La mamma è morta quando McKinley aveva sei mesi e il babbo era già scappato da un pezzo, ma a lui non importa: «Non puoi spendere quel che non hai», canterà un giorno, «non puoi perdere chi non hai avuto mai». Vive con la nonna in una capanna nella piantagione di Stovall, niente luce elettrica né acqua corrente, passa i pomeriggi sul fiume a rotolarsi nel fango e ogni tanto prova pure a mangiarlo. Per questo la nonna lo chiama Muddy, e gli regala un’armonica: così magari gioca con quella in bocca, invece della terra.
Anche se tempo per giocare ne ha poco, a otto anni già raccoglie il cotone nei campi, e intanto impara le canzoni dei grandi che lavorano intorno a lui. Cantano per darsi un ritmo, cantano per mettere melodia nella fatica.
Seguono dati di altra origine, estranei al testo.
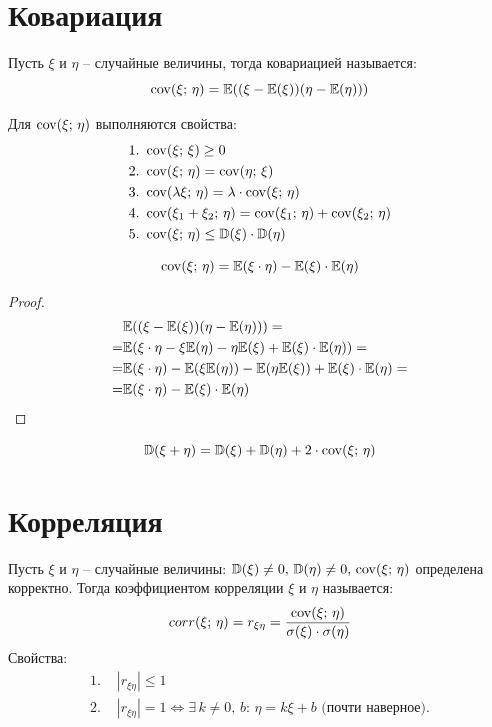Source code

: \documentclass[12pt]{article}
\begin{document}
\section{Ковариация}

\begin{definition}
    Пусть $\xi$ и $\eta$ -- случайные величины, тогда ковариацией называется:
    $$\cov(\xi;\,\eta)=\E((\xi-\E(\xi))(\eta-\E(\eta)))$$
\end{definition}
\begin{theorem}
    Для $\cov(\xi;\,\eta)$ выполняются свойства:
    \begin{align*}
        1.\,\,&\cov(\xi;\,\xi)\geq0\\
        2.\,\,&\cov(\xi;\,\eta)=\cov(\eta;\,\xi)\\
        3.\,\,&\cov(\lambda \xi;\,\eta)=\lambda\cdot \cov(\xi;\,\eta)\\
        4.\,\,&\cov(\xi_1+\xi_2;\,\eta)=\cov(\xi_1;\,\eta)+\cov(\xi_2;\,\eta)\\
        5.\,\,&\cov(\xi;\,\eta)\leq \D(\xi)\cdot\D(\eta)
    \end{align*}
\end{theorem}
\begin{theorem}
    $$\cov(\xi;\,\eta)=\E(\xi\cdot\eta)-\E(\xi)\cdot\E(\eta)$$
\end{theorem}
\begin{proof}
    \begin{align*}
        &\E((\xi-\E(\xi))(\eta-\E(\eta)))=\\
        =&\E(\xi\cdot\eta-\xi\E(\eta)-\eta\E(\xi)+\E(\xi)\cdot\E(\eta))=\\
        =&\E(\xi\cdot\eta)-\E(\xi\E(\eta))-\E(\eta\E(\xi))+\E(\xi)\cdot\E(\eta)=\\
        =&\E(\xi\cdot\eta)-\E(\xi)\cdot\E(\eta)
    \end{align*}
\end{proof}
\begin{theorem}
    $$\D(\xi+\eta)=\D(\xi)+\D(\eta)+2\cdot \cov(\xi;\,\eta)$$
\end{theorem}
\section{Корреляция}

\begin{definition}
    Пусть $\xi$ и $\eta$ -- случайные величины: $\D(\xi)\neq0,\,\D(\eta)\neq0,\,\cov(\xi;\,\eta)$ определена корректно. Тогда коэффициентом корреляции $\xi$ и $\eta$ называется:
    $$corr(\xi;\,\eta)=r_{\xi\eta}=\frac{\cov(\xi;\,\eta)}{\sigma(\xi)\cdot\sigma(\eta)}$$
    Свойства:
    \begin{align*}
        1.\,\,&|r_{\xi\eta}|\leq 1\\
        2.\,\,&|r_{\xi\eta}|=1\Longleftrightarrow \exists\, k\neq 0,\,b:\,\eta=k\xi+b\text{ (почти наверное).}
    \end{align*}
\end{definition}
\end{document}
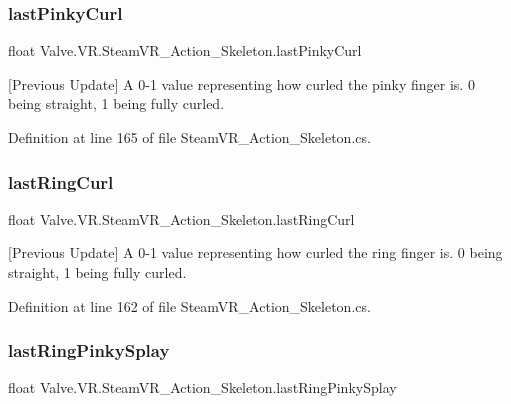 \subsubsection{\texorpdfstring{lastPinkyCurl}{lastPinkyCurl}}
{\footnotesize\ttfamily float Valve.\+V\+R.\+Steam\+V\+R\+\_\+\+Action\+\_\+\+Skeleton.\+last\+Pinky\+Curl\hspace{0.3cm}{\ttfamily [get]}}



\mbox{[}Previous Update\mbox{]} A 0-\/1 value representing how curled the pinky finger is. 0 being straight, 1 being fully curled. 



Definition at line 165 of file Steam\+V\+R\+\_\+\+Action\+\_\+\+Skeleton.\+cs.

\mbox{\label{class_valve_1_1_v_r_1_1_steam_v_r___action___skeleton_a7d76c5fdea67897391423e6897a7ae5c}} 
\subsubsection{\texorpdfstring{lastRingCurl}{lastRingCurl}}
{\footnotesize\ttfamily float Valve.\+V\+R.\+Steam\+V\+R\+\_\+\+Action\+\_\+\+Skeleton.\+last\+Ring\+Curl\hspace{0.3cm}{\ttfamily [get]}}



\mbox{[}Previous Update\mbox{]} A 0-\/1 value representing how curled the ring finger is. 0 being straight, 1 being fully curled. 



Definition at line 162 of file Steam\+V\+R\+\_\+\+Action\+\_\+\+Skeleton.\+cs.

\mbox{\label{class_valve_1_1_v_r_1_1_steam_v_r___action___skeleton_a511f573a2ff1fc6f6f96255a3716a8f0}} 
\subsubsection{\texorpdfstring{lastRingPinkySplay}{lastRingPinkySplay}}
{\footnotesize\ttfamily float Valve.\+V\+R.\+Steam\+V\+R\+\_\+\+Action\+\_\+\+Skeleton.\+last\+Ring\+Pinky\+Splay\hspace{0.3cm}{\ttfamily [get]}}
Poi cresce e scopre le baracche dove nel fine settimana ci si sfoga ballando tutta la notte.
Qua si beve il moonshine distillato di nascosto, qua passano musicisti veri, e Muddy resta folgorato da Son House, l’ex predicatore che si è dato al blues e suona la chitarra come se prendesse a schiaffi un peccatore. Il mattino dopo vende l’unico cavallo che ha, compra una chitarra e, quando non sta al lavoro sul trattore, lo trovi lungo le strade sterrate e nelle baracche, a suonare per qualche spicciolo.
A 18 anni sposa Mabel, che però se ne va alla nascita del primo figlio di Muddy, visto che la madre non è lei ma un’altra ragazza della piantagione. E altri problemi si profilano all’orizzonte un sabato di luglio del 1941, quando un’auto si ferma in una nuvola di polvere davanti alla sua capanna. Scende un bianco, e se un bianco ti cerca non è mai una bella cosa. Questo però è Alan Lomax, e gira le lande sperdute del Sud registrando le canzoni dei campi per la Library of Congress.
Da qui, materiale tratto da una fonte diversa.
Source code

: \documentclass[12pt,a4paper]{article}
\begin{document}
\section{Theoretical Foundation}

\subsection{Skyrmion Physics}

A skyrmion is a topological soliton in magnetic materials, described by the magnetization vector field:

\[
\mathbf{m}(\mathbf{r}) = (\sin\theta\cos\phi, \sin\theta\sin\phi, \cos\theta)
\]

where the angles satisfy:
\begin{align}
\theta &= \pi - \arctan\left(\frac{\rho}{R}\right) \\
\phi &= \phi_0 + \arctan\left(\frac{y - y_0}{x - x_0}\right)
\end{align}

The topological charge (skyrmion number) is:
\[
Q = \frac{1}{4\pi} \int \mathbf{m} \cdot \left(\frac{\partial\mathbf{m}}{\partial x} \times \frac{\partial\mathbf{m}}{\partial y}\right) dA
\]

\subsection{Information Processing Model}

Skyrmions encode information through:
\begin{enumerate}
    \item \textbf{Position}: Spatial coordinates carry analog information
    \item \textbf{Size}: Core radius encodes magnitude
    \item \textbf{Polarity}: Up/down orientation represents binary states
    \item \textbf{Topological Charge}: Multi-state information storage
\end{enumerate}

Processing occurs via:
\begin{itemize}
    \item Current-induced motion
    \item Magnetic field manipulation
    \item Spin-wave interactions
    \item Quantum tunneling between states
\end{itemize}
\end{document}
Cercava Robert Johnson, l’uomo che ha venduto l’anima al Diavolo per suonare il blues come nessuno. Ma i patti col Diavolo — si sa — sono pieni di clausole impegnative, e Johnson è morto accoltellato o avvelenato. Però c’è questo ragazzo che suona tutto solo fuori dalla sua baracca, con un collo di bottiglia che va su e giù lungo le corde e dà alla chitarra un suono che sembra una voce, acuta e dolente come la sua è calda e profonda. Lomax lo registra, poi gli regala due copie del disco, 20 dollari e una convinzione: Muddy è un vero uomo di blues.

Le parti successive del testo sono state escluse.